■ **Goal of the exercise**: In the data below, the answer is the run of lines from the line containing "- Aspirations" through the line containing "- [ ] Change", both included; print it exactly and nothing else.

■ **Source texts of formatted documents**:

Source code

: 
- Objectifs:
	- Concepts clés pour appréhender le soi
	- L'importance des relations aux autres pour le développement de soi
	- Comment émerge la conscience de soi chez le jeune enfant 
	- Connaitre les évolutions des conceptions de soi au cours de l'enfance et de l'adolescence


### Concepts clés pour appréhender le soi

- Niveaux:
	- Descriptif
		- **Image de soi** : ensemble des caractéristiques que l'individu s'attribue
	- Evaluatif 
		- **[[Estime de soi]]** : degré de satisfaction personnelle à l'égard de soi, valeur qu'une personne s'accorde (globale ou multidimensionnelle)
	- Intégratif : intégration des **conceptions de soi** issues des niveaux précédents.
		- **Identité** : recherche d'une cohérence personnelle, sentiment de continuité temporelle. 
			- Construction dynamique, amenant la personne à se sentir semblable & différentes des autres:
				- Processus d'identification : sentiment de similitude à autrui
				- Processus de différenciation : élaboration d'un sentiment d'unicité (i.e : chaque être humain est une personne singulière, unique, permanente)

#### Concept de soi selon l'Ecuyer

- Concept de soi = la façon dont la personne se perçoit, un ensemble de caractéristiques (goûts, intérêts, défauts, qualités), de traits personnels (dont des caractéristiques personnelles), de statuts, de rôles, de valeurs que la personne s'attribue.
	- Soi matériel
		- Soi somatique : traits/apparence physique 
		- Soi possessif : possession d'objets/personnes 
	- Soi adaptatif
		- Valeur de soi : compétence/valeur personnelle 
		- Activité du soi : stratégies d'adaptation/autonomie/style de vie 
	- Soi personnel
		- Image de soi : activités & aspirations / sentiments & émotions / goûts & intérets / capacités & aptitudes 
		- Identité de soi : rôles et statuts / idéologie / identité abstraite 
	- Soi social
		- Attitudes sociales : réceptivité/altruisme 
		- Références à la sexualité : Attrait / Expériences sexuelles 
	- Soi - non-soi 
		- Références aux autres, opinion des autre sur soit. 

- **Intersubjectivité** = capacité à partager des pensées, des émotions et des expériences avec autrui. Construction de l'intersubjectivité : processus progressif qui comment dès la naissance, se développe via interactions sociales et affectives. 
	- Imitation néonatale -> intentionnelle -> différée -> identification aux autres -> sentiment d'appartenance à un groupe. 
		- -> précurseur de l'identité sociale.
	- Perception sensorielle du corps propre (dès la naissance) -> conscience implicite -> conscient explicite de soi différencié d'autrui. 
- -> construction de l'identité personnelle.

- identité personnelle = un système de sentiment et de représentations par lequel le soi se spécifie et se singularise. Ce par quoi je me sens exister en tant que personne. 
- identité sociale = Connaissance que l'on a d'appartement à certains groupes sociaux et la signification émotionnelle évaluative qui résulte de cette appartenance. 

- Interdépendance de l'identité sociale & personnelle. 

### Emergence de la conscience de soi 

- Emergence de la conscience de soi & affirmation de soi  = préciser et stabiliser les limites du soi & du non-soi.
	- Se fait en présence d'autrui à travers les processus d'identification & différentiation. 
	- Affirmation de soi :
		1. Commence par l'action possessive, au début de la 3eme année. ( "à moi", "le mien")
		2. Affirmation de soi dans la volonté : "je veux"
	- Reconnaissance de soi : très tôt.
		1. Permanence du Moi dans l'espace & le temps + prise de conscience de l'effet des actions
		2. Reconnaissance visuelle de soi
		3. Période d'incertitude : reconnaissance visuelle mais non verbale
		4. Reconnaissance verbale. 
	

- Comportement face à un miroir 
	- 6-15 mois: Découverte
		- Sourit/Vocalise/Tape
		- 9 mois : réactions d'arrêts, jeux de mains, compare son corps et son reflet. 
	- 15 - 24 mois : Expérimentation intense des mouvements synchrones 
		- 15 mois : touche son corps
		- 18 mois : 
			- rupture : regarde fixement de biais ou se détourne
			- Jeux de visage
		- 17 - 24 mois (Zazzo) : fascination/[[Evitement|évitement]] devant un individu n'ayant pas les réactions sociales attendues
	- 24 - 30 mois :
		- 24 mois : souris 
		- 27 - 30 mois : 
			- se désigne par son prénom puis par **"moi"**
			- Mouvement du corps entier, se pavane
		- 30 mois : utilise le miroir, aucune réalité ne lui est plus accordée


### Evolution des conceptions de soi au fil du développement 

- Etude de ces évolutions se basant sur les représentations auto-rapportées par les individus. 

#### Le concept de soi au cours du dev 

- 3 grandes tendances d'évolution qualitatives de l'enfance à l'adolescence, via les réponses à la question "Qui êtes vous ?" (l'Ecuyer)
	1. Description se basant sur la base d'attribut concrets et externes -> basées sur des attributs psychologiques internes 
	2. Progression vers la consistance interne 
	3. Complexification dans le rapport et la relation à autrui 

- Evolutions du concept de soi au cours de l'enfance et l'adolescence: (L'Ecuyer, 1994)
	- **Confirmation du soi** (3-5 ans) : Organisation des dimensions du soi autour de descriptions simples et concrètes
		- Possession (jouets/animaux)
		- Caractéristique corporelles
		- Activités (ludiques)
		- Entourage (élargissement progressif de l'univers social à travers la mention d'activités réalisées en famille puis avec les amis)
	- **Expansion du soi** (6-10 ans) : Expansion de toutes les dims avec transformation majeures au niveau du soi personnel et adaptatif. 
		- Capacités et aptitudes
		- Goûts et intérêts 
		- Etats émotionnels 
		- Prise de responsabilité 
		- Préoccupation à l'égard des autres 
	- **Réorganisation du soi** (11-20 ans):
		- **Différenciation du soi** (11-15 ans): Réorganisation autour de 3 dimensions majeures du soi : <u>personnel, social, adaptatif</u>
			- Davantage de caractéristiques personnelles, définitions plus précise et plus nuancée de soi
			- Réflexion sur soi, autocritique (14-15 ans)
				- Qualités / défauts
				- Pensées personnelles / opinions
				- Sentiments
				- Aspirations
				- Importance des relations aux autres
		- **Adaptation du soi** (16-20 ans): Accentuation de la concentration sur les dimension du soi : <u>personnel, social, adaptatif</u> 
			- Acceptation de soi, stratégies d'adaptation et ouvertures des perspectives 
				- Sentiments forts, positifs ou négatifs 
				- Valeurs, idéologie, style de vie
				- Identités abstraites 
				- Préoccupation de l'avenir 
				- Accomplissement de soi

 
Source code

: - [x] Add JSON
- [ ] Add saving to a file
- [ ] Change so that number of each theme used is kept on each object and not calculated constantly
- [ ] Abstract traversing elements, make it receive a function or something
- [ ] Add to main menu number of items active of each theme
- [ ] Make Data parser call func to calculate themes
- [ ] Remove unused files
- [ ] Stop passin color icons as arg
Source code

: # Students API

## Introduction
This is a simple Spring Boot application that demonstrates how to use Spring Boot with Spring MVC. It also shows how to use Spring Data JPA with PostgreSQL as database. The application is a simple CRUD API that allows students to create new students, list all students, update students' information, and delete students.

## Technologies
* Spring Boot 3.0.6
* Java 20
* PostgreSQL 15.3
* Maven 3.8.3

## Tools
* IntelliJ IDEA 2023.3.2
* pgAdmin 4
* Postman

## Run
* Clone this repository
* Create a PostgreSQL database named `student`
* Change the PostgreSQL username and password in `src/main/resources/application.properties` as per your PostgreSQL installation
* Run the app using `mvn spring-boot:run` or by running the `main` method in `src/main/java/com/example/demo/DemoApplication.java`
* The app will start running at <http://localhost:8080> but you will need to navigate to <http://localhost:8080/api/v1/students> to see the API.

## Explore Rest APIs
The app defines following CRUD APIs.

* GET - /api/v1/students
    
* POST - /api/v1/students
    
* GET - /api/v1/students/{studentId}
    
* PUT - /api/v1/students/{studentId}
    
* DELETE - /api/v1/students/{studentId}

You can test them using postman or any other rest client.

■ **Result for this task**:
				- Aspirations
				- Importance des relations aux autres
		- **Adaptation du soi** (16-20 ans): Accentuation de la concentration sur les dimension du soi : <u>personnel, social, adaptatif</u> 
			- Acceptation de soi, stratégies d'adaptation et ouvertures des perspectives 
				- Sentiments forts, positifs ou négatifs 
				- Valeurs, idéologie, style de vie
				- Identités abstraites 
				- Préoccupation de l'avenir 
				- Accomplissement de soi

 
Source code

: - [x] Add JSON
- [ ] Add saving to a file
- [ ] Change so that number of each theme used is kept on each object and not calculated constantly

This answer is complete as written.